> _Raw data_:
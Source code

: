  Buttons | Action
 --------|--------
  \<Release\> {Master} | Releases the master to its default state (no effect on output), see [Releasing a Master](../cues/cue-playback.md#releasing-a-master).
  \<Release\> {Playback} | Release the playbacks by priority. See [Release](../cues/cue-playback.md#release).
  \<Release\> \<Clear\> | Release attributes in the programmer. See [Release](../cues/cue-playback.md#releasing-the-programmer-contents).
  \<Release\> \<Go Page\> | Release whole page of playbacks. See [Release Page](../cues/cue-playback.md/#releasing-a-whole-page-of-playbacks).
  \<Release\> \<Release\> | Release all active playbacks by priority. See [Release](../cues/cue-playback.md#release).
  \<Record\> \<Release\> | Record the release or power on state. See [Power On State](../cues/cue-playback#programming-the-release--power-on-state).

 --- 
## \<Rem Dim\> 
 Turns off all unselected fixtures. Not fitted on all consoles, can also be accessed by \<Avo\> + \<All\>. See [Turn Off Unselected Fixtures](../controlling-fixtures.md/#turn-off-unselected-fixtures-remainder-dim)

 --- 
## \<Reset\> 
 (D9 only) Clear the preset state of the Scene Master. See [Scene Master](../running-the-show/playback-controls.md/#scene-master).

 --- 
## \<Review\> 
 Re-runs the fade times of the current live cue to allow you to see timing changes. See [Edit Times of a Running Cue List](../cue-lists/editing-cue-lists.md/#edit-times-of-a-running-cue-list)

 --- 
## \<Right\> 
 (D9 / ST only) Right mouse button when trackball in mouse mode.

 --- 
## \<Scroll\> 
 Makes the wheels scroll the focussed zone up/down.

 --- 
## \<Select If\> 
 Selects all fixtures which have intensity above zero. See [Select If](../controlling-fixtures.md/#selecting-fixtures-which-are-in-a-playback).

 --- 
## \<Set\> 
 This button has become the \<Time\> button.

> _What you need to do_: Return the entries exactly through the "## \<Scroll\>" line.

> _Your solution_:
Source code

:  Buttons | Action
 --------|--------
  \<Release\> {Master} | Releases the master to its default state (no effect on output), see [Releasing a Master](../cues/cue-playback.md#releasing-a-master).
  \<Release\> {Playback} | Release the playbacks by priority. See [Release](../cues/cue-playback.md#release).
  \<Release\> \<Clear\> | Release attributes in the programmer. See [Release](../cues/cue-playback.md#releasing-the-programmer-contents).
  \<Release\> \<Go Page\> | Release whole page of playbacks. See [Release Page](../cues/cue-playback.md/#releasing-a-whole-page-of-playbacks).
  \<Release\> \<Release\> | Release all active playbacks by priority. See [Release](../cues/cue-playback.md#release).
  \<Record\> \<Release\> | Record the release or power on state. See [Power On State](../cues/cue-playback#programming-the-release--power-on-state).

 --- 
## \<Rem Dim\> 
 Turns off all unselected fixtures. Not fitted on all consoles, can also be accessed by \<Avo\> + \<All\>. See [Turn Off Unselected Fixtures](../controlling-fixtures.md/#turn-off-unselected-fixtures-remainder-dim)

 --- 
## \<Reset\> 
 (D9 only) Clear the preset state of the Scene Master. See [Scene Master](../running-the-show/playback-controls.md/#scene-master).

 --- 
## \<Review\> 
 Re-runs the fade times of the current live cue to allow you to see timing changes. See [Edit Times of a Running Cue List](../cue-lists/editing-cue-lists.md/#edit-times-of-a-running-cue-list)

 --- 
## \<Right\> 
 (D9 / ST only) Right mouse button when trackball in mouse mode.

 --- 
## \<Scroll\> 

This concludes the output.